# [ABOUT THIS TASK]
A verbatim copy of each record is required.

*** ENTRIES SHOWN Section Begins ***

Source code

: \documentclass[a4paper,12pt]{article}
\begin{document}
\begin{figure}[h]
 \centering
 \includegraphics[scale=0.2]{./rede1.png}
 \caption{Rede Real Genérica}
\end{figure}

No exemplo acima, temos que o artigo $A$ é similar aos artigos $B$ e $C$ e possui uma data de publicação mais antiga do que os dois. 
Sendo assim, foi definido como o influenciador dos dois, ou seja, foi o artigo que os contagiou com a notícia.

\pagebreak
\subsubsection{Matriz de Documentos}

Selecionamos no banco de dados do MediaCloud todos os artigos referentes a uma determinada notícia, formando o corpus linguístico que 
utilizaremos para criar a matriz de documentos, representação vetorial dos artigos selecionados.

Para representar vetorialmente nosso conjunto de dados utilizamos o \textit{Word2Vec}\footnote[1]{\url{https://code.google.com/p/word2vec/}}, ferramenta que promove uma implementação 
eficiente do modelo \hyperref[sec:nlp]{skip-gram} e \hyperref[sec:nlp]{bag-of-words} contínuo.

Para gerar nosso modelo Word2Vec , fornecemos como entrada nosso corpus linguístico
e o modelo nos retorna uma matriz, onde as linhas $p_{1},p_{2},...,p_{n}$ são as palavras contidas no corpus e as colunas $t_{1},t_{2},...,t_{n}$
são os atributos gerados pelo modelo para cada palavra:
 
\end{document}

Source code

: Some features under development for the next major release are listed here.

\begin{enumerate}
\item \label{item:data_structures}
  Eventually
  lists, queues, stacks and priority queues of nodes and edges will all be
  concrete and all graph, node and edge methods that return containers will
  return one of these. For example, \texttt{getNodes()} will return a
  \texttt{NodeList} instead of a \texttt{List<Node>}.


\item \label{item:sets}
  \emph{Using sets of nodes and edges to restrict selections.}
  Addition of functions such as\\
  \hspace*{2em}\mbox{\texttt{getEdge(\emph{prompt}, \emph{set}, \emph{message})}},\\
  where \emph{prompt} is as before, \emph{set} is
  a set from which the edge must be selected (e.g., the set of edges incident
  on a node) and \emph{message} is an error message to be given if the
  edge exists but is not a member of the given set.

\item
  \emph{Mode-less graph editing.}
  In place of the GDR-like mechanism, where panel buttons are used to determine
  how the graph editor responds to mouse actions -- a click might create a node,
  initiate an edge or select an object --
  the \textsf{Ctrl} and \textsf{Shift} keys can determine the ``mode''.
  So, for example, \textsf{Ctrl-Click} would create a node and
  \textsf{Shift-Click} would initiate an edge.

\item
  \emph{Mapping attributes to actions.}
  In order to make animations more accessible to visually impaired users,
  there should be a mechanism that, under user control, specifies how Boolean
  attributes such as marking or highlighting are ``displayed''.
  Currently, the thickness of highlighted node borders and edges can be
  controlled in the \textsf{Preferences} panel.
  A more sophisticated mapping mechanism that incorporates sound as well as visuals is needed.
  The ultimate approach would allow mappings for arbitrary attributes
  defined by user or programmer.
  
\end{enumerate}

*** ENTRIES SHOWN Section Ends ***

# [TASK RESPONSE]
Source code

: \documentclass[a4paper,12pt]{article}
\begin{document}
\begin{figure}[h]
 \centering
 \includegraphics[scale=0.2]{./rede1.png}
 \caption{Rede Real Genérica}
\end{figure}

No exemplo acima, temos que o artigo $A$ é similar aos artigos $B$ e $C$ e possui uma data de publicação mais antiga do que os dois. 
Sendo assim, foi definido como o influenciador dos dois, ou seja, foi o artigo que os contagiou com a notícia.

\pagebreak
\subsubsection{Matriz de Documentos}

Selecionamos no banco de dados do MediaCloud todos os artigos referentes a uma determinada notícia, formando o corpus linguístico que 
utilizaremos para criar a matriz de documentos, representação vetorial dos artigos selecionados.

Para representar vetorialmente nosso conjunto de dados utilizamos o \textit{Word2Vec}\footnote[1]{\url{https://code.google.com/p/word2vec/}}, ferramenta que promove uma implementação 
eficiente do modelo \hyperref[sec:nlp]{skip-gram} e \hyperref[sec:nlp]{bag-of-words} contínuo.

Para gerar nosso modelo Word2Vec , fornecemos como entrada nosso corpus linguístico
e o modelo nos retorna uma matriz, onde as linhas $p_{1},p_{2},...,p_{n}$ são as palavras contidas no corpus e as colunas $t_{1},t_{2},...,t_{n}$
são os atributos gerados pelo modelo para cada palavra:
 
\end{document}

Source code

: Some features under development for the next major release are listed here.

\begin{enumerate}
\item \label{item:data_structures}
  Eventually
  lists, queues, stacks and priority queues of nodes and edges will all be
  concrete and all graph, node and edge methods that return containers will
  return one of these. For example, \texttt{getNodes()} will return a
  \texttt{NodeList} instead of a \texttt{List<Node>}.


\item \label{item:sets}
  \emph{Using sets of nodes and edges to restrict selections.}
  Addition of functions such as\\
  \hspace*{2em}\mbox{\texttt{getEdge(\emph{prompt}, \emph{set}, \emph{message})}},\\
  where \emph{prompt} is as before, \emph{set} is
  a set from which the edge must be selected (e.g., the set of edges incident
  on a node) and \emph{message} is an error message to be given if the
  edge exists but is not a member of the given set.

\item
  \emph{Mode-less graph editing.}
  In place of the GDR-like mechanism, where panel buttons are used to determine
  how the graph editor responds to mouse actions -- a click might create a node,
  initiate an edge or select an object --
  the \textsf{Ctrl} and \textsf{Shift} keys can determine the ``mode''.
  So, for example, \textsf{Ctrl-Click} would create a node and
  \textsf{Shift-Click} would initiate an edge.

\item
  \emph{Mapping attributes to actions.}
  In order to make animations more accessible to visually impaired users,
  there should be a mechanism that, under user control, specifies how Boolean
  attributes such as marking or highlighting are ``displayed''.
  Currently, the thickness of highlighted node borders and edges can be
  controlled in the \textsf{Preferences} panel.
  A more sophisticated mapping mechanism that incorporates sound as well as visuals is needed.
  The ultimate approach would allow mappings for arbitrary attributes
  defined by user or programmer.
  
\end{enumerate}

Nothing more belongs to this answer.